Farooqui asserted that the India's state terrorism and extra judicial killings in fake encounters in IOJ&K, vandalization and destruction of minorities' places of worship including the historic Babri Mosque, lynchings by cow vigilantes under government's watch, Gujarat massacre of 2002 and targeted killings of Muslims in Delhi in February 2020, and rendering millions of people stateless with discriminatory steps such as NRC were well documented by international human rights and humanitarian organisations.

Rather than pretending concerns for minorities beyond its borders, Farooqui added that it was time for Indian leadership to do serious introspection and take requisite steps to safeguard and protect the lives, rights, and places of worship of minorities in India.

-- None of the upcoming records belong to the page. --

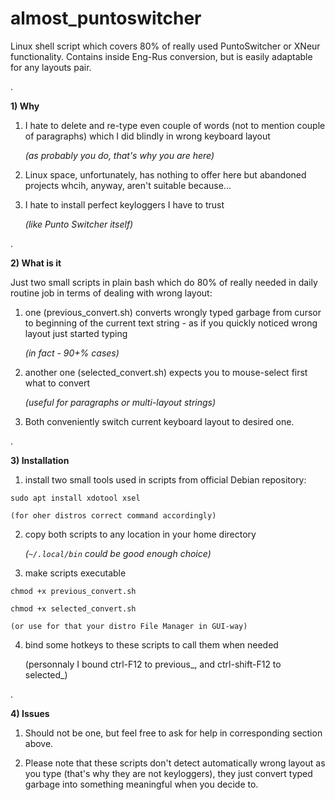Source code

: # almost_puntoswitcher
Linux shell script which covers 80% of really used PuntoSwitcher or XNeur functionality. Contains inside Eng-Rus conversion, but is easily adaptable for any layouts pair.

.

**1) Why**

1. I hate to delete and re-type even couple of words (not to mention couple of paragraphs) which I did blindly in wrong keyboard layout

    _(as probably you do, that's why you are here)_

2. Linux space, unfortunately, has nothing to offer here but abandoned projects whcih, anyway, aren't suitable because...

3. I hate to install perfect keyloggers I have to trust
  
     _(like Punto Switcher itself)_

.


**2) What is it**

Just two small scripts in plain bash which do 80% of really needed in daily routine job in terms of dealing with wrong layout:

1. one (previous_convert.sh) converts wrongly typed garbage from cursor to beginning of the current text string - as if you quickly noticed wrong layout just started typing

    _(in fact - 90+% cases)_

2. another one (selected_convert.sh) expects you to mouse-select first what to convert

     _(useful for paragraphs or multi-layout strings)_

3. Both conveniently switch current keyboard layout to desired one.

.

**3) Installation**

1. install two small tools used in scripts from official Debian repository:

  `sudo apt install xdotool xsel`

    (for oher distros correct command accordingly)

2. copy both scripts to any location in your home directory

    _(`~/.local/bin` could be good enough choice)_

3. make scripts executable

  `chmod +x previous_convert.sh`

  `chmod +x selected_convert.sh`

    (or use for that your distro File Manager in GUI-way) 

4. bind some hotkeys to these scripts to call them when needed

    (personnaly I bound ctrl-F12 to previous_, and ctrl-shift-F12 to selected_)

.

**4) Issues**

1. Should not be one, but feel free to ask for help in corresponding section above.

2. Please note that these scripts don't detect automatically wrong layout as you type (that's why they are not keyloggers), they just convert typed garbage into something meaningful when you decide to.
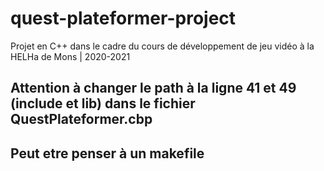 # quest-plateformer-project
Projet en C++ dans le cadre du cours de développement de jeu vidéo à la HELHa de Mons | 2020-2021

## Attention à changer le path à la ligne 41 et 49 (include et lib) dans le fichier QuestPlateformer.cbp

## Peut etre penser à un makefile
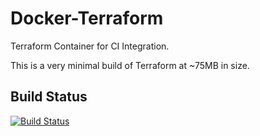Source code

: # Docker-Terraform

Terraform Container for CI Integration.

This is a very minimal build of Terraform at ~75MB in size.

## Build Status

[![Build Status](https://travis-ci.org/LinuxAdeptLtd/Docker-Terraform.svg?branch=master)](https://travis-ci.org/LinuxAdeptLtd/Docker-Terraform)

"India must realise that its baseless contentions about Gilgit-Baltistan cannot divert international attention away from the Jammu and Kashmir dispute and the need for its immediate resolution in accordance with the relevant UNSC Resolutions and aspirations of Kashmiri people," she added.

Till the implementation of the UNSC resolutions through a free and impartial plebiscite under the UN auspices, Farooqui added that no illegal and unilateral action or repetition of false claims by India could alter the disputed status of Jammu and Kashmir.